▶ _INFORMATION GIVEN_
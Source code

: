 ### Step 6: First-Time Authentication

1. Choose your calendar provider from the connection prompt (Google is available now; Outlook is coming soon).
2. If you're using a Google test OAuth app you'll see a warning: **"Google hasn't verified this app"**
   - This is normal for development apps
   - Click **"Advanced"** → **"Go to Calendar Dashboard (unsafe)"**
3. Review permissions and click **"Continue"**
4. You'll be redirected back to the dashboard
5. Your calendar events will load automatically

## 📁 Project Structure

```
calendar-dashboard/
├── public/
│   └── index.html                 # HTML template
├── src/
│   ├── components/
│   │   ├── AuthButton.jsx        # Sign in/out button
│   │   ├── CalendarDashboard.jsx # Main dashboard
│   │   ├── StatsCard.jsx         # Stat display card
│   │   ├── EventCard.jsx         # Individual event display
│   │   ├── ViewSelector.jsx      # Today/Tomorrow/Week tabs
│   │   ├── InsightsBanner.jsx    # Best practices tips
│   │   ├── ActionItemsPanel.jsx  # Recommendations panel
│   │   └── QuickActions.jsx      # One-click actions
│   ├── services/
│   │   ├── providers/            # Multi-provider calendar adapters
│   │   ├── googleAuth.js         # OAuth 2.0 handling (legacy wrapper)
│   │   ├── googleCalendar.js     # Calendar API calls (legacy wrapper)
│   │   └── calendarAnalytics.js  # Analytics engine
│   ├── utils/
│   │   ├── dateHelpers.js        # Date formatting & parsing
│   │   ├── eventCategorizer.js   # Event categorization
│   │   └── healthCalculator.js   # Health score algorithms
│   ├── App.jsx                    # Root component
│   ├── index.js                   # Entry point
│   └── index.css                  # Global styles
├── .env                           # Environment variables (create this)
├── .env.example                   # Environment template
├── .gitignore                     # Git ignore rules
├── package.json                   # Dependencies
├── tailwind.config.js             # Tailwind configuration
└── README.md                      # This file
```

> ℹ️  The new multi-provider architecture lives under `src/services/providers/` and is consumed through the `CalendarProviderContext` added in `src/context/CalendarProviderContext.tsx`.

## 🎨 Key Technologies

▶ _TASK STATEMENT_
Give back all of the records exactly as they were provided above.

▶ _EXPECTED ANSWER_
Source code

: ### Step 6: First-Time Authentication

1. Choose your calendar provider from the connection prompt (Google is available now; Outlook is coming soon).
2. If you're using a Google test OAuth app you'll see a warning: **"Google hasn't verified this app"**
   - This is normal for development apps
   - Click **"Advanced"** → **"Go to Calendar Dashboard (unsafe)"**
3. Review permissions and click **"Continue"**
4. You'll be redirected back to the dashboard
5. Your calendar events will load automatically

## 📁 Project Structure

```
calendar-dashboard/
├── public/
│   └── index.html                 # HTML template
├── src/
│   ├── components/
│   │   ├── AuthButton.jsx        # Sign in/out button
│   │   ├── CalendarDashboard.jsx # Main dashboard
│   │   ├── StatsCard.jsx         # Stat display card
│   │   ├── EventCard.jsx         # Individual event display
│   │   ├── ViewSelector.jsx      # Today/Tomorrow/Week tabs
│   │   ├── InsightsBanner.jsx    # Best practices tips
│   │   ├── ActionItemsPanel.jsx  # Recommendations panel
│   │   └── QuickActions.jsx      # One-click actions
│   ├── services/
│   │   ├── providers/            # Multi-provider calendar adapters
│   │   ├── googleAuth.js         # OAuth 2.0 handling (legacy wrapper)
│   │   ├── googleCalendar.js     # Calendar API calls (legacy wrapper)
│   │   └── calendarAnalytics.js  # Analytics engine
│   ├── utils/
│   │   ├── dateHelpers.js        # Date formatting & parsing
│   │   ├── eventCategorizer.js   # Event categorization
│   │   └── healthCalculator.js   # Health score algorithms
│   ├── App.jsx                    # Root component
│   ├── index.js                   # Entry point
│   └── index.css                  # Global styles
├── .env                           # Environment variables (create this)
├── .env.example                   # Environment template
├── .gitignore                     # Git ignore rules
├── package.json                   # Dependencies
├── tailwind.config.js             # Tailwind configuration
└── README.md                      # This file
```

> ℹ️  The new multi-provider architecture lives under `src/services/providers/` and is consumed through the `CalendarProviderContext` added in `src/context/CalendarProviderContext.tsx`.

## 🎨 Key Technologies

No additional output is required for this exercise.